The git log. Every task runs in its own git worktree on a dedicated branch. The branch is named after the project and the task so it’s easy to find from the command line. The agent’s commits land on that branch with the agent’s identity as the author. The branch lives in your repository, so it’s the same git history you’ve always used.

Together: who said what, who decided what, who did what, and what the diff actually was. Tamper-evident because the git side is just git.

How to read it back

  • From the board, click any task. The conversation pane is the full audit: every message, every tool call (with input), every permission decision, every reasoning block, in order.
  • From the repo, git log <task-branch> gives you the change trail with timestamps and authors. Combine with git show for diffs.
  • Realtime, the board updates live as agents work: status changes, new messages, and permission prompts arrive over the websocket without a page refresh.

What gets recorded

Identity-bearing events on the platform are persisted:

  • Auth events (sign-in, sign-out, token issuance, token revocation)
  • Workspace operations (tenant / project / agent creation, member changes, agent sharing changes)
  • Task lifecycle (creation, status changes, assignments, deletion)
  • Permission decisions (who approved or denied which tool call, with the full input the model produced; see permissions deep-dive)
  • Device pairing, sharing changes, and revocations
  • Admin actions including impersonation; the operator’s identity is always attached, never hidden

Retention is 12 months by default; longer for billing records, in line with applicable tax law.

Export

Self-service is the model: from your settings you’ll be able to download a structured archive of your workspace (task history, permission decisions, lifecycle events, per-task chat directories) and delete your account end-to-end.
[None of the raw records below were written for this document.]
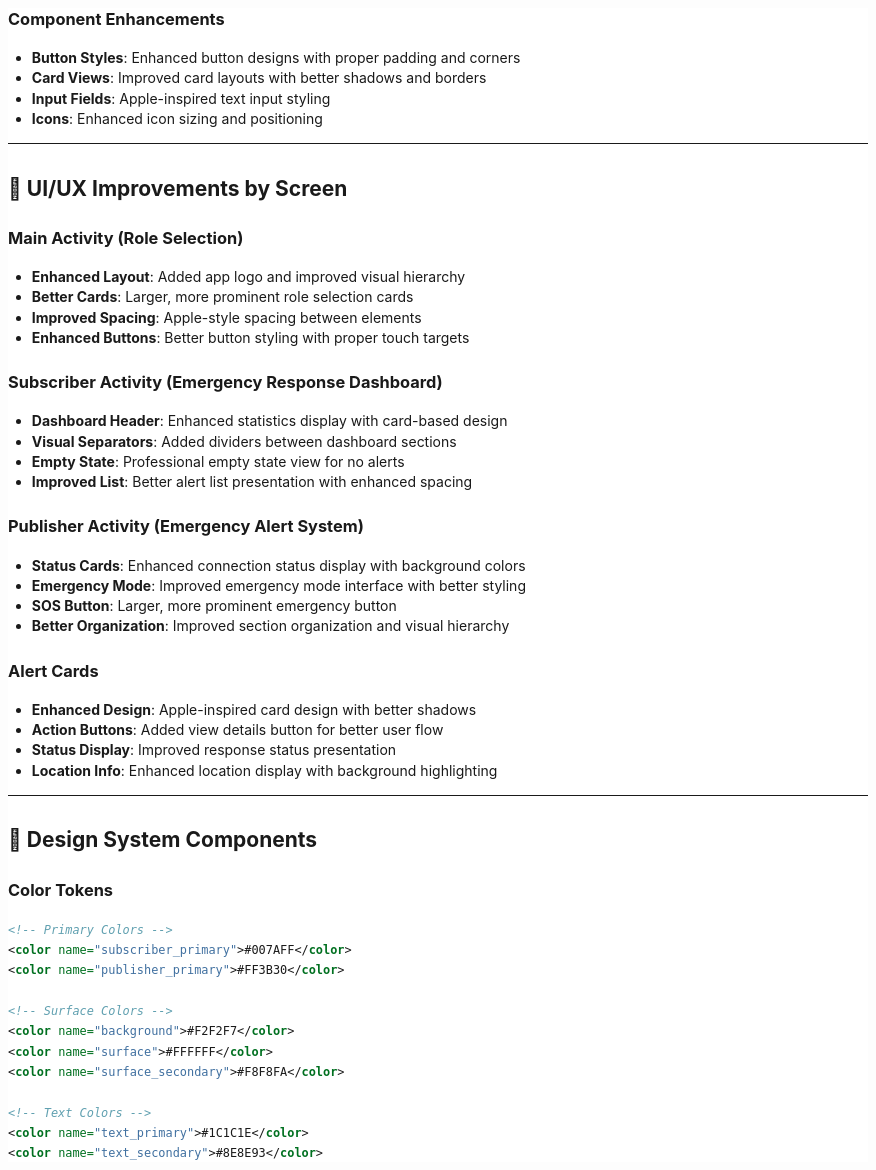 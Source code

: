 ### Component Enhancements
- **Button Styles**: Enhanced button designs with proper padding and corners
- **Card Views**: Improved card layouts with better shadows and borders
- **Input Fields**: Apple-inspired text input styling
- **Icons**: Enhanced icon sizing and positioning

---

## 📱 UI/UX Improvements by Screen

### Main Activity (Role Selection)
- **Enhanced Layout**: Added app logo and improved visual hierarchy
- **Better Cards**: Larger, more prominent role selection cards
- **Improved Spacing**: Apple-style spacing between elements
- **Enhanced Buttons**: Better button styling with proper touch targets

### Subscriber Activity (Emergency Response Dashboard)
- **Dashboard Header**: Enhanced statistics display with card-based design
- **Visual Separators**: Added dividers between dashboard sections
- **Empty State**: Professional empty state view for no alerts
- **Improved List**: Better alert list presentation with enhanced spacing

### Publisher Activity (Emergency Alert System)
- **Status Cards**: Enhanced connection status display with background colors
- **Emergency Mode**: Improved emergency mode interface with better styling
- **SOS Button**: Larger, more prominent emergency button
- **Better Organization**: Improved section organization and visual hierarchy

### Alert Cards
- **Enhanced Design**: Apple-inspired card design with better shadows
- **Action Buttons**: Added view details button for better user flow
- **Status Display**: Improved response status presentation
- **Location Info**: Enhanced location display with background highlighting

---

## 🎨 Design System Components

### Color Tokens
```xml
<!-- Primary Colors -->
<color name="subscriber_primary">#007AFF</color>
<color name="publisher_primary">#FF3B30</color>

<!-- Surface Colors -->
<color name="background">#F2F2F7</color>
<color name="surface">#FFFFFF</color>
<color name="surface_secondary">#F8F8FA</color>

<!-- Text Colors -->
<color name="text_primary">#1C1C1E</color>
<color name="text_secondary">#8E8E93</color>
```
The in-product UI for both is on the near roadmap.

Until it ships, email privacy@vibetight.com and we’ll prepare the export (or process a deletion) within the 30-day GDPR window. This is the same mechanism that backs your GDPR data-portability rights.

Why two surfaces, not one

A combined “Vibetight audit log” page would be exactly the wrong abstraction. The conversation belongs with the task, the unit of work people reason about. The diff belongs in git, the surface every developer already uses. Forcing them into a single UI would hide both halves.

The mental model: task = decisions, repo = changes. Each surface stays good at the thing it’s good at.